Manni, Francesco
Tuesday April 18, 2013
Time: 10:30
Place: ETH Science City, HPF G 6
Host: Atac Imamoglu
The Penrose-Onsager criterion and spinor topological defects in Exciton-Polariton condensates
Francesco Manni
Institute of Condensed Matter Physics, École Polytechnique Fédérale de Lausanne
In the recent years, polariton systems have attracted a growing interest from a broad scientific community in reason of the rich physics and wide range of observations that have been assessed by several groups. In particular, the successful demonstration of Bose-Einstein condensation (BEC) of polaritons in planar semiconductor microcavities triggered a series of studies that brought to the observation of a variety of striking phenomena, ranging from polariton superfluidity and Josephson oscillations to the identification and study of quantized vortical entities. Although most of the phenomenology is remarkably similar to that observed in cold atoms and other Bose-degenerate quantum systems, the intrinsic non-equilibrium nature of polaritons brought relevant elements of novelty both in the experimental techniques and in the theoretical picture underlying the observed phenomena, extending the meaning of well-known and established theoretical concepts.
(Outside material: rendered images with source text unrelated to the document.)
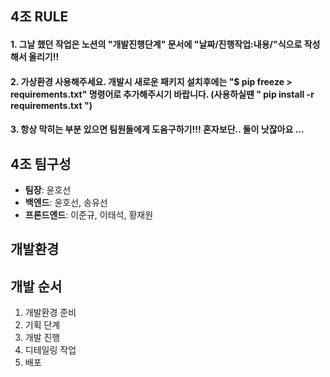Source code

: ## 4조 RULE

<h4> 1. 그날 했던 작업은 노션의 "개발진행단계" 문서에 "날짜/진행작업:내용/"식으로 작성해서 올리기!!  </h4>
<h4> 2. 가상환경 사용해주세요. 개발시 새로운 패키지 설치후에는 "$ pip freeze > requirements.txt" 명령어로 추가해주시기 바랍니다. (사용하실땐 " pip install -r requirements.txt ") </h4>
<h4> 3. 항상 막히는 부분 있으면 팀원들에게 도움구하기!!! 혼자보단.. 둘이 낫잖아요 ...</h4>

## 4조 팀구성

- **팀장**: 윤호선
- **백엔드**: 윤호선, 송유선
- **프론드엔드**: 이준규, 이태석, 황재원

## 개발환경

## 개발 순서

1. 개발환경 준비
2. 기획 단계
3. 개발 진행
4. 디테일링 작업
5. 배포
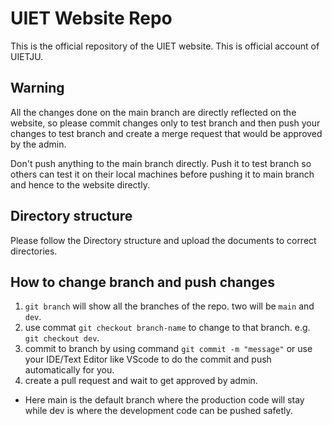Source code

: # UIET Website Repo

This is the official repository of the UIET website. This is official account of UIETJU.

## Warning
All the changes done on the main branch are directly reflected on the website, so please commit changes only to test branch and then push
your changes to test branch and create a merge request that would be approved by the admin. 

Don't push anything to the main branch directly. Push it to test branch so others can test it on their local machines before pushing it to 
main branch and hence to the website directly.

## Directory structure 
Please follow the Directory structure and upload the documents to correct directories. 


## How to change branch and push changes

1. `git branch` will show all the branches of the repo. two will be `main` and `dev`.
2. use commat `git checkout branch-name` to change to that branch. e.g.  `git checkout dev`.
3. commit to branch by using command `git commit -m "message"` or use your IDE/Text Editor like VScode to do the commit and push automatically for you.
4. create a pull request and wait to get approved by admin.

- Here main is the default branch where the production code will stay while dev is where the development code can be pushed safetly.
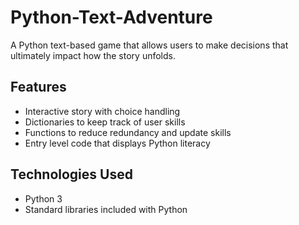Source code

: # Python-Text-Adventure
A Python text-based game that allows users to make decisions that ultimately impact how the story unfolds.

## Features
- Interactive story with choice handling
- Dictionaries to keep track of user skills
- Functions to reduce redundancy and update skills
- Entry level code that displays Python literacy

## Technologies Used
- Python 3
- Standard libraries included with Python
The general definition for BEC was first proposed by Penrose and Onsager back in 1956, in terms of the so-called “Penrose-Onsager criterion”. This criterion was conceived and successfully applied to equilibrium BEC while, on the contrary, an experimental validation of the Penrose-Onsager criterion in the framework of non-equilibrium condensates had never been provided and represented an intriguing open question for the quantum fluid community. We performed quantum tomography on one-dimensional polariton condensates and implement a test of the Penrose-Onsager criterion for BEC in the framework of non-equilibrium systems.
On the other hand, further investigations were carried on in the framework of spinor polariton condensates, devoted to unveiling quantized spin vortices, predicted to occur in such systems but yet not experimentally observed. Spin vortices were identified in our polariton condensed system and characterized by full reconstruction of the condensate vector order parameter.